To do. Records follow. Select each line holding "Implement".

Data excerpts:
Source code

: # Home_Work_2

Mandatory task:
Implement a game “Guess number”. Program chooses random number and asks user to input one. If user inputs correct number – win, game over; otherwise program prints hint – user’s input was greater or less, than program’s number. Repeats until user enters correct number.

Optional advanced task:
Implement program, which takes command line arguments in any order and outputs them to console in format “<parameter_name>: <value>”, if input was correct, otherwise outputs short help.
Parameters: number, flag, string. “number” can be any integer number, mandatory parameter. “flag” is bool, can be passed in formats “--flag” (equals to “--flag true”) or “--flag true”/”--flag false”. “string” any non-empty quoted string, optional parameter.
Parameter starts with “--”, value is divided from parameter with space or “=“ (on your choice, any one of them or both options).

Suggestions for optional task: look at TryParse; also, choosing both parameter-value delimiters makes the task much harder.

Exercise solution.
Implement a game “Guess number”. Program chooses random number and asks user to input one. If user inputs correct number – win, game over; otherwise program prints hint – user’s input was greater or less, than program’s number. Repeats until user enters correct number.
Implement program, which takes command line arguments in any order and outputs them to console in format “<parameter_name>: <value>”, if input was correct, otherwise outputs short help.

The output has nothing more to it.